At the Farmers’ Market
September 24, 2011 § 1 Comment
When I woke up this morning it was dark. The temperature was 45 degrees and my feet were cold, but a quick glance at weather.com warned me of a high of 85. Tank top underneath three-quarter-length underneath a fleece and out the door with a slice of bread-and-butter.
The sunrise on my way to the farm helps the morning to feel calm for ten minutes. It’s almost always orange, pink, sometimes hazy with blue and purple. How crazy what a difference fifteen minutes makes; most mornings I get to the farm at 7 but the sunrise is done by then. 6:45 and I catch the brilliant tail end.
We load the truck, my co-worker Adam and I, and get to the market to set up in the bright (and I mean bright) morning sun.
And then when we’re finally settled one of us gets Silver Canyon Coffee, and we get to talk and sell to the folks of Longmont and Boulder County. How fun to share the produce of Sol y Sombra Farm – the result of our week’s hard work!
As the day goes on we take turns taking breaks, wandering through to see what we want to buy from other vendors, what we might have for lunch or a mid-morning treat.
The market in Longmont isn’t as packed nor as renowned as the one in Boulder, but it has plenty going for it, including music, seriously remarkable face painting, prepared foods, and space, glorious space. Parking isn’t a headache and elbows aren’t so jostled here. Come see the spread of colorful vegetables, fresh-baked and gluten-free breads, handmade soaps, local flowers, grassfed beef and pastured poultry, pies and teas and roasted chili peppers. But you’d better come early if you want okra!
And the best part? Going home and looking at what you just got from your local farmers and producers. Today, for me (in addition to my usual share from the farm): apples and sourdough and this season’s first pie pumpkin.
Then there’s the fun of playing with ideas for what to make, and whom to share it with. It always makes me glad to see how creativity and community and seasonality come together here.
I’ve got to say thanks to all the vendors and staff at the Boulder County Farmers' Markets. And to those involved in farmers’ markets across the country, both bustling and just-getting-started . . . keep up the good work!
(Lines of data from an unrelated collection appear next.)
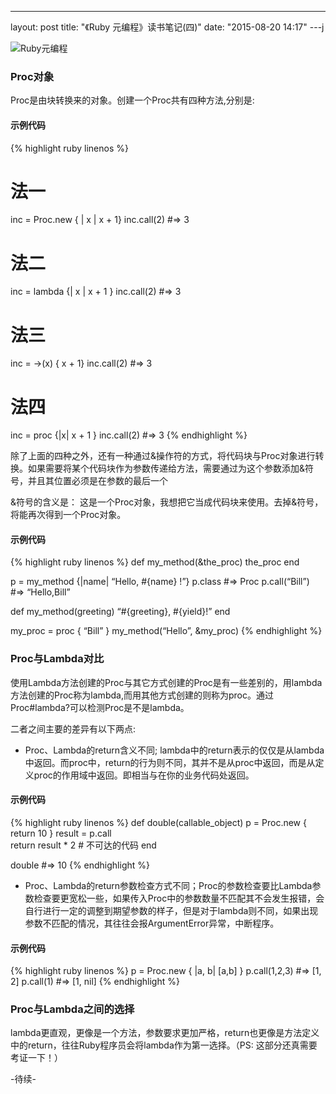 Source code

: ---
layout: post
title: "《Ruby 元编程》读书笔记(四)"
date: "2015-08-20 14:17"
---j

![Ruby元编程]({{site.IMG_PATH}}/metaprogramming-1.jpg)

### Proc对象

Proc是由块转换来的对象。创建一个Proc共有四种方法,分别是:

#### 示例代码

{% highlight ruby linenos %}
# 法一
inc = Proc.new { | x | x + 1}
inc.call(2)  #=> 3

# 法二
inc = lambda {| x | x + 1 }
inc.call(2)  #=> 3

# 法三
inc = ->(x) { x + 1}
inc.call(2) #=> 3

# 法四
inc = proc {|x| x + 1 }
inc.call(2) #=> 3
{% endhighlight %}

除了上面的四种之外，还有一种通过&操作符的方式，将代码块与Proc对象进行转换。如果需要将某个代码块作为参数传递给方法，需要通过为这个参数添加&符号，并且其位置必须是在参数的最后一个

&符号的含义是： 这是一个Proc对象，我想把它当成代码块来使用。去掉&符号，将能再次得到一个Proc对象。

#### 示例代码
{% highlight ruby linenos %}
def my_method(&the_proc)
    the_proc
end

p = my_method {|name| “Hello, #{name} !”}
p.class   #=> Proc
p.call(“Bill”)   #=> “Hello,Bill”


def my_method(greeting)
    “#{greeting}, #{yield}!”
end

my_proc = proc { “Bill” }
my_method(“Hello”, &my_proc)
{% endhighlight %}

### Proc与Lambda对比

使用Lambda方法创建的Proc与其它方式创建的Proc是有一些差别的，用lambda方法创建的Proc称为lambda,而用其他方式创建的则称为proc。通过Proc#lambda?可以检测Proc是不是lambda。

二者之间主要的差异有以下两点:

+ Proc、Lambda的return含义不同; lambda中的return表示的仅仅是从lambda中返回。而proc中，return的行为则不同，其并不是从proc中返回，而是从定义proc的作用域中返回。即相当与在你的业务代码处返回。

#### 示例代码
{% highlight ruby linenos %}
def double(callable_object)
    p = Proc.new { return 10 }
    result = p.call   
    return result * 2 # 不可达的代码
end

double #=> 10
{% endhighlight %}

+ Proc、Lambda的return参数检查方式不同；Proc的参数检查要比Lambda参数检查要更宽松一些，如果传入Proc中的参数数量不匹配其不会发生报错，会自行进行一定的调整到期望参数的样子，但是对于lambda则不同，如果出现参数不匹配的情况，其往往会报ArgumentError异常，中断程序。
#### 示例代码
{% highlight ruby linenos %}
p = Proc.new { |a, b|  [a,b] }
p.call(1,2,3) #=> [1, 2]
p.call(1) #=> [1, nil]
{% endhighlight %}

### Proc与Lambda之间的选择

lambda更直观，更像是一个方法，参数要求更加严格，return也更像是方法定义中的return，往往Ruby程序员会将lambda作为第一选择。（PS: 这部分还真需要考证一下！）

-待续-
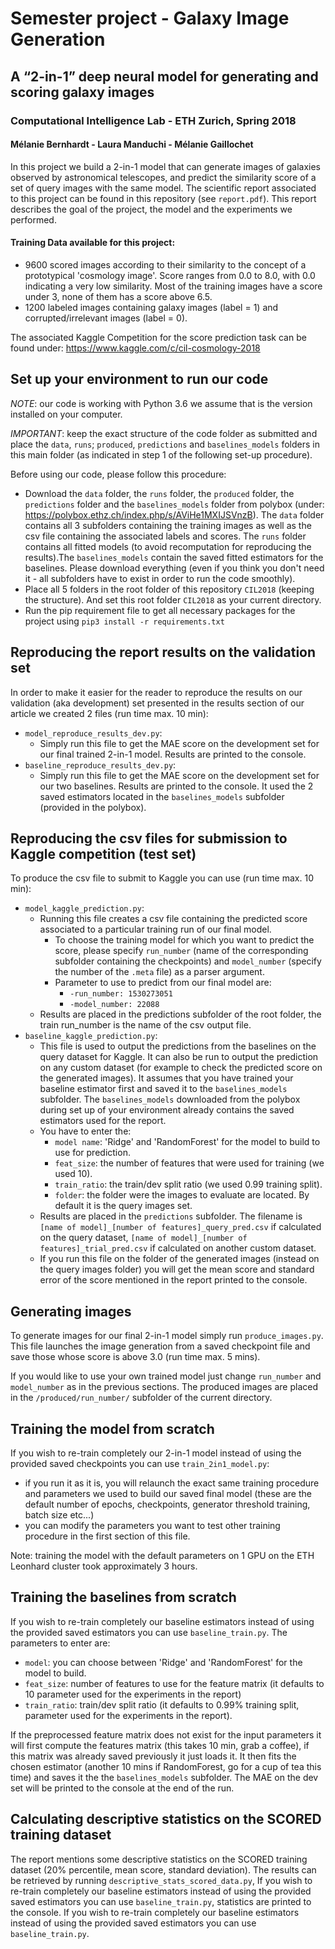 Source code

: # Semester project - Galaxy Image Generation
## A “2-in-1” deep neural model for generating and scoring galaxy images
### Computational Intelligence Lab - ETH Zurich, Spring 2018
#### Mélanie Bernhardt - Laura Manduchi - Mélanie Gaillochet

In this project we build a 2-in-1 model that can generate images of galaxies observed by astronomical telescopes, and predict the similarity score of a set of query images with the same model.
The scientific report associated to this project can be found in this repository (see `report.pdf`). This report describes the goal of the project, the model and the experiments we performed.

#### Training Data available for this project:
* 9600 scored images according to their similarity to the concept of a prototypical 'cosmology image'. Score ranges from 0.0 to 8.0, with 0.0 indicating a very low similarity. Most of the training images have a score under 3, none of them has a score above 6.5.  
* 1200 labeled images containing galaxy images (label = 1) and corrupted/irrelevant images (label = 0).

The associated Kaggle Competition for the score prediction task can be found under: https://www.kaggle.com/c/cil-cosmology-2018

## Set up your environment to run our code
_NOTE_: our code is working with Python 3.6 we assume that is the version installed on your computer.

_IMPORTANT_: keep the exact structure of the code folder as submitted and place the `data`, `runs`; `produced`, `predictions` and `baselines_models` folders in this main folder (as indicated in step 1 of the following set-up procedure).

Before using our code, please follow this procedure:
* Download the `data` folder, the `runs` folder, the `produced` folder, the `predictions` folder and the `baselines_models` folder from polybox (under: https://polybox.ethz.ch/index.php/s/AViHe1MXIJSVnzB). The `data` folder contains all 3 subfolders containing the training images as well as the csv file containing the associated labels and scores. The `runs` folder contains all fitted models (to avoid recomputation for reproducing the results).The `baselines_models` contain the saved fitted estimators for the baselines. Please download everything (even if you think you don't need it - all subfolders have to exist in order to run the code smoothly).
* Place all 5 folders in the root folder of this repository `CIL2018` (keeping the structure). And set this root folder `CIL2018` as your current directory.
* Run the pip requirement file to get all necessary packages for the project using `pip3 install -r requirements.txt`

## Reproducing the report results on the validation set
In order to make it easier for the reader to reproduce the results on our validation (aka development) set presented in the results section of our article we created 2 files (run time max. 10 min): 
 * `model_reproduce_results_dev.py`: 
    - Simply run this file to get the MAE score on the development set for our final trained 2-in-1 model. Results are printed to the console.
 * `baseline_reproduce_results_dev.py`:
    - Simply run this file to get the MAE score on the development set for our two baselines. Results are printed to the        console. It used the 2 saved estimators located in the `baselines_models` subfolder (provided in the polybox).
    
 ## Reproducing the csv files for submission to Kaggle competition (test set)
 To produce the csv file to submit to Kaggle you can use (run time max. 10 min):
 * `model_kaggle_prediction.py`: 
    - Running this file creates a csv file containing the predicted score associated to a particular training run of our final                  model.
        * To choose the training model for which you want to predict the score, please specify `run_number` (name of the corresponding subfolder containing the checkpoints) and `model_number` (specify the number of the `.meta` file) as a parser argument.
        * Parameter to use to predict from our final model are:
            - `-run_number: 1530273051`
            - `-model_number: 22088`
    - Results are placed in the predictions subfolder of the root folder, the train run_number is the name of the csv output file.
 * `baseline_kaggle_prediction.py`:
    - This file is used to output the predictions from the baselines on the query dataset for Kaggle. It can also be run to output the prediction on any custom dataset (for example to check the predicted score on the generated images).
It assumes that you have trained your baseline estimator first and saved it to the `baselines_models` subfolder. The `baselines_models` downloaded from the polybox during set up of your environment already contains the saved estimators used for the report.
    - You have to enter the:
        * `model name`: 'Ridge' and 'RandomForest' for the model to build to use for prediction.
        * `feat_size`: the number of features that were used for training (we used 10).
        * `train_ratio`: the train/dev split ratio (we used 0.99 training split).
        * `folder`: the folder were the images to evaluate are located. By default it is the query images set.
    - Results are placed in the `predictions` subfolder. The filename is `[name of model]_[number of features]_query_pred.csv` if calculated on the query dataset, `[name of model]_[number of features]_trial_pred.csv` if calculated on another custom dataset.
    - If you run this file on the folder of the generated images (instead on the query images folder) you will get the mean score and standard error of the score mentioned in the report printed to the console.
           
 ## Generating images
 To generate images for our final 2-in-1 model simply run `produce_images.py`. 
 This file launches the image generation from a saved checkpoint file and save those whose score is above 3.0 (run time max. 5 mins).
 
 If you would like to use your own trained model just change `run_number` and `model_number` as in the previous sections.
 The produced images are placed in the `/produced/run_number/` subfolder of the current directory.
 
 ## Training the model from scratch
 If you wish to re-train completely our 2-in-1 model instead of using the provided saved checkpoints you can use `train_2in1_model.py`:
 * if you run it as it is, you will relaunch the exact same training procedure and parameters we used to build our saved final model (these are the default number of epochs, checkpoints, generator threshold training, batch size etc...)
 * you can modify the parameters you want to test other training procedure in the first section of this file.

Note: training the model with the default parameters on 1 GPU on the ETH Leonhard cluster took approximately 3 hours.
 
 
 ## Training the baselines from scratch
 If you wish to re-train completely our baseline estimators instead of using the provided saved estimators you can use `baseline_train.py`.
 The parameters to enter are:
 * `model`: you can choose between 'Ridge' and 'RandomForest' for the model to build.
 * `feat_size`: number of features to use for the feature matrix (it defaults to 10 parameter used for the
experiments in the report)
 * `train_ratio`: train/dev split ratio (it defaults to 0.99% training split, parameter used for the
experiments in the report).

If the preprocessed feature matrix does not exist for the input parameters it will first compute the features matrix (this takes 10 min, grab a coffee), if this matrix was already saved previously it just loads it.
It then fits the chosen estimator (another 10 mins if RandomForest, go for a cup of tea this time) and saves it the the `baselines_models` subfolder.
The MAE on the dev set will be printed to the console at the end of the run.

## Calculating descriptive statistics on the SCORED training dataset
The report mentions some descriptive statistics on the SCORED training dataset (20% percentile, mean score, standard deviation). The results can be retrieved by running `descriptive_stats_scored_data.py`,
 If you wish to re-train completely our baseline estimators instead of using the provided saved estimators you can use `baseline_train.py`, statistics are printed to the console.
 If you wish to re-train completely our baseline estimators instead of using the provided saved estimators you can use `baseline_train.py`.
Pattypan chocolate chip bread
September 20, 2011 § 4 Comments
In case you aren’t familiar with this playfully-named vegetable, pattypan, or patty pan, is just another type of summer squash, and can be used pretty much like zucchini or crookneck. It comes in a handful of varieties and can be yellow, yellow and green, white, or greenish white. These squash look remarkably like spaceships. Or jellyfish. Or characters from Pac-Man. (Come on. Your kids have got to get into it.)
At the farm, our greenish-white variety, Benning's Green Tint, has been growing like crazy. So when we had some left at the end of a market day I got to take some home for myself. I made them into soup, stuffed them, tossed them in to sauté with some veggies, but I still had more and they kept sitting there on the counter asking me to do something with them before they went soft.
Since I’ve been craving chocolate – and since my sister’s zucchini chocolate chip bread wouldn’t get out of my head – I threw together what I had and out came this lovely moist bread. Just right when you feel the need for a bit of chocolate in the morning!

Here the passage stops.